Mastering the Penetration Testing

Distribution (2021)

Kali Linux

Revealed

Mastering the Penetration Testing

Distribution (2021)

by Raphaël Hertzog, Jim

O’Gorman, Mati Aharoni, and Joe

O’Gorman

Kali Linux Revealed

Copyright © 2021 Raphaël Hertzog, Jim O’Gorman, Mati Aharoni, and Joe O’Gorman

This book is licensed under a Creative Commons Attribution-ShareAlike 3.0 Unported License. Ë https://creativecommons.org/licenses/by-sa/3.0/ Some sections of this book borrow content from the ”Debian Administrator’s Handbook, Debian Jessie from Discovery to Mastery” written by Raphaël Hertzog and Roland Mas, which is available here: Ë https://debian-handbook.info/browse/stable/ For the purpose of the CC-BY-SA license, Kali Linux Revealed is an Adaptation of the Debian Administrator’s Handbook.

”Kali Linux” is a trademark of Offensive Security. Any use or distribution of this book, modified or not, must comply with the trademark policy defined here: Ë https://www.kali.org/trademark-policy/ All Rights Not Explicitly Granted Above Are Reserved. ISBN: 978-0-9976156-0-9 (paperback)

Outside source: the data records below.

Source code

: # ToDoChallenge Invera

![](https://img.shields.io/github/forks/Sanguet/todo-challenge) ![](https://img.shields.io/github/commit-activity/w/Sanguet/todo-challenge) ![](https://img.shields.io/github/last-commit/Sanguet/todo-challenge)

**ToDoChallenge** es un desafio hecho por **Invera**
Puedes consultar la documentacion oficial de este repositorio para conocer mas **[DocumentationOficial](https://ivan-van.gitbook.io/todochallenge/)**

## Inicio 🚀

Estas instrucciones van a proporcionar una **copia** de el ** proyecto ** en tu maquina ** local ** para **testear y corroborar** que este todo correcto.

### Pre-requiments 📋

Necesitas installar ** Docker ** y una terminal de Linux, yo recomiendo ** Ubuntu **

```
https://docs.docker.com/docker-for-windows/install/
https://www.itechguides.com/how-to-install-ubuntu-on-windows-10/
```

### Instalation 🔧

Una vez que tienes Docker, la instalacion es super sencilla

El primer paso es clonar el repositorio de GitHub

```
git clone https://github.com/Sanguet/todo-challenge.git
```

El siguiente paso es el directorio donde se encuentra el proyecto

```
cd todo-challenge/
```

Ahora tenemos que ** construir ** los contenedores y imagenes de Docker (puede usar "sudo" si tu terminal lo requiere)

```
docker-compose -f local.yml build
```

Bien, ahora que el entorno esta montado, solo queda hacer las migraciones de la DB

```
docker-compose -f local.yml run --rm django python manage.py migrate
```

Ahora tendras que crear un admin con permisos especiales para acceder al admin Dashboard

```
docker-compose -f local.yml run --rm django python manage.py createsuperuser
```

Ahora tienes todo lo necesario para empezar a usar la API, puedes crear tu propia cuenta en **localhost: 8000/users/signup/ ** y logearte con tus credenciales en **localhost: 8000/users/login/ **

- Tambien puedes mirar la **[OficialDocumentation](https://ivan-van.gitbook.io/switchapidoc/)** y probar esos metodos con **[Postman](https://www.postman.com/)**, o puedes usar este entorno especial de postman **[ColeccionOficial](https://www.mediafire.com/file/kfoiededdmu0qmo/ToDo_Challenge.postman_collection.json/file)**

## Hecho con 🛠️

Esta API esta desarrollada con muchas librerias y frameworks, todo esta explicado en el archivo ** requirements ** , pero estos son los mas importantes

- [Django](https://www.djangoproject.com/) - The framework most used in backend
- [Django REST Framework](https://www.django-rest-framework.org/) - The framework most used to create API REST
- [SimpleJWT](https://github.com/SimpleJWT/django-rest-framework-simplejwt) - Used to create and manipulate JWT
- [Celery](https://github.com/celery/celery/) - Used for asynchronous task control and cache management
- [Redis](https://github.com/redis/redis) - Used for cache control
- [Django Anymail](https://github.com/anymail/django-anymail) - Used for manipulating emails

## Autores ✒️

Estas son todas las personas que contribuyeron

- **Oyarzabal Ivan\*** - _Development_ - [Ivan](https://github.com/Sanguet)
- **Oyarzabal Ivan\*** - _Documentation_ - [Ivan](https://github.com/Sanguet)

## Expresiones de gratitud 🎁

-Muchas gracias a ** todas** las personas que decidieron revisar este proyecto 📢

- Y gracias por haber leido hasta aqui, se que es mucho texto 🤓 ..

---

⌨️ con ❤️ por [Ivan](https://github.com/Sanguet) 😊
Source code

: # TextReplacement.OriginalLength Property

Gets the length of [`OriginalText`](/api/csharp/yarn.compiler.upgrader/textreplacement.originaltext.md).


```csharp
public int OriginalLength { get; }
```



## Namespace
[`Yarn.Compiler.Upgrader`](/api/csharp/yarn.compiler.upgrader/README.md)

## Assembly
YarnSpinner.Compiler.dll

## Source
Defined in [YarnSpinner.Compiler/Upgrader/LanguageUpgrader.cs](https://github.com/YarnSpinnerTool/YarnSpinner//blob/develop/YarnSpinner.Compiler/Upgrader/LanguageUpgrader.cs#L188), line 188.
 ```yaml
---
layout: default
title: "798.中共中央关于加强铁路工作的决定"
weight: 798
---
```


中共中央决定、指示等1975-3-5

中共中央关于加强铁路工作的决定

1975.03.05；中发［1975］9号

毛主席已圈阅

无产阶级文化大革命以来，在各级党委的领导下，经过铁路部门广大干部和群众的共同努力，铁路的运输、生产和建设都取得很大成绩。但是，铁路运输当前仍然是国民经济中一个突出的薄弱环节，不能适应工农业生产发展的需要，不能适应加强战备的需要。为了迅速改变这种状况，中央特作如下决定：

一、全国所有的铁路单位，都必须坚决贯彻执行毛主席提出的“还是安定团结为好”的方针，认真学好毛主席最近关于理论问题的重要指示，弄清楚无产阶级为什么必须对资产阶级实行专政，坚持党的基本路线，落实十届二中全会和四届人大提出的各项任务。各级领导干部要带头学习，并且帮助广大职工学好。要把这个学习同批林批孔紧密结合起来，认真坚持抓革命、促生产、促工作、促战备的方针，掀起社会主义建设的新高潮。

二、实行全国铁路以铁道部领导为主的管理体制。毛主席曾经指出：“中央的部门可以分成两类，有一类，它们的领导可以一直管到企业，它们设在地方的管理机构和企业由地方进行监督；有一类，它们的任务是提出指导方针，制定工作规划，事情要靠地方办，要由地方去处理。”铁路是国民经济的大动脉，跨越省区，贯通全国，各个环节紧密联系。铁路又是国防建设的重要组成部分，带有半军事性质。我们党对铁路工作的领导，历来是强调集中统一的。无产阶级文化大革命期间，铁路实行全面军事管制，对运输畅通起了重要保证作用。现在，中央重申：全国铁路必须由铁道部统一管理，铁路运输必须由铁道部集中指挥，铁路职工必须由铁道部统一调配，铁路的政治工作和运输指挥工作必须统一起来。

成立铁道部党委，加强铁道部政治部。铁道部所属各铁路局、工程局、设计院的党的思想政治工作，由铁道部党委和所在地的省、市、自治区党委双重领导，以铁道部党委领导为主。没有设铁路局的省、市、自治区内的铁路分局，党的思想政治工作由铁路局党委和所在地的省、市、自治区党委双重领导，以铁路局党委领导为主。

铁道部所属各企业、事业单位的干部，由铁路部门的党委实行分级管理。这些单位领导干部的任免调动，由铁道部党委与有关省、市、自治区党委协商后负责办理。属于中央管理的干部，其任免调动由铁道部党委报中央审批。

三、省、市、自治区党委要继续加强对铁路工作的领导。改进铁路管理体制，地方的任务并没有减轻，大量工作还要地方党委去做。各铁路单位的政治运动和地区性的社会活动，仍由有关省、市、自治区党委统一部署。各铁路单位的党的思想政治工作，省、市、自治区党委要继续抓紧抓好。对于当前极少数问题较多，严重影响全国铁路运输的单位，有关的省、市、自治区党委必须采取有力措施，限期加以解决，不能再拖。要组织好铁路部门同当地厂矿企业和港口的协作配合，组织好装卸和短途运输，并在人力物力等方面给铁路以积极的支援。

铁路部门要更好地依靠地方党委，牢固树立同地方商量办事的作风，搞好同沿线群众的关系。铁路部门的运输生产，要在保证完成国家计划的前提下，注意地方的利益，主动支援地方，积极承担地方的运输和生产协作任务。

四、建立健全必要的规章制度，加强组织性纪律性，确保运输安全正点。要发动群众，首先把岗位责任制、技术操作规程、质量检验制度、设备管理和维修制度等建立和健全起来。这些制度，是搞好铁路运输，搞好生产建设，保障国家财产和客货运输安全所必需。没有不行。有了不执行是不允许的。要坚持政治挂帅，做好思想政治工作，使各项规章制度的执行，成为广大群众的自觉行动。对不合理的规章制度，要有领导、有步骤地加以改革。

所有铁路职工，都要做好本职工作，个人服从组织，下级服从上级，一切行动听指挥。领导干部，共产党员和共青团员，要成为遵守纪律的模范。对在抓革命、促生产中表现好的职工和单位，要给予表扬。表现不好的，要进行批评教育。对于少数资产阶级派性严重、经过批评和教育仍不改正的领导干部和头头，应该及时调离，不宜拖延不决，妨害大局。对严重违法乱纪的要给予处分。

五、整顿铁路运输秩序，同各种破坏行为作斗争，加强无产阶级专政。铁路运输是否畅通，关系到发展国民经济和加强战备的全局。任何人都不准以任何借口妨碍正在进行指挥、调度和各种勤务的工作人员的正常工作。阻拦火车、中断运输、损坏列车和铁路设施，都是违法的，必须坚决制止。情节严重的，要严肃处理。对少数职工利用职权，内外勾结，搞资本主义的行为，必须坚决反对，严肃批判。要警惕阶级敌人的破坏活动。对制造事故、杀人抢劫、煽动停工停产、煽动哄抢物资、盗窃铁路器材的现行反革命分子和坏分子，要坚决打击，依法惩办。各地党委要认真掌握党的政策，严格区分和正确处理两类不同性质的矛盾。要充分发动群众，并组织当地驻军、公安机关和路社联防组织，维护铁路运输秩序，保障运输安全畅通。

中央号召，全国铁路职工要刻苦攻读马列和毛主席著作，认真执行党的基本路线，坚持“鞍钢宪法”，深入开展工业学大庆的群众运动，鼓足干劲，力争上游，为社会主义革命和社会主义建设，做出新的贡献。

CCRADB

OffSec Press 230 Park Ave, 3rd Fl West New York NY 10169 USA www.offensive-security.com

Library of Congress Control Number: 2017905895 The information in this book is distributed on an ”As Is” basis, without warranty. While every precaution has been taken in the preparation of this work, neither the authors nor OffSec Press shall have any liabil- ity to any person or entity with respect to any loss or damage caused or alleged to be caused directly or indirectly by the information contained in it. Because of the dynamic nature of the Internet, any Web addresses or links contained in this book may have changed since publication and may no longer be valid. Printed in the United States of America.

Preface

You have no idea how good you have it.

In 1998, I was an up-and-coming hacker, co-founding one of the earliest professional white hat hacking teams. We were kids, really, with dream jobs, paid to break into some of the most secure computer systems, networks, and buildings on the planet.

It sounds pretty sexy, but in reality, we spent most of our time hovering over a keyboard, armed with the digital tools of our trade. We wielded a sordid collection of programs, designed to map networks and locate targets; then scan, exploit, and pivot through them. In some cases, one of us (often Jim Chapple) would write custom tools to do wicked things like scan a Class A network (something no other tool could do, at the time), but most often we would use or modify tools written by the hacker community. In those pre-Google days, we frequented BugTraq, AstaLaVista, Packet Storm, w00w00, SecurityFocus, X-Force, and other resources to conduct research and build our arsenal.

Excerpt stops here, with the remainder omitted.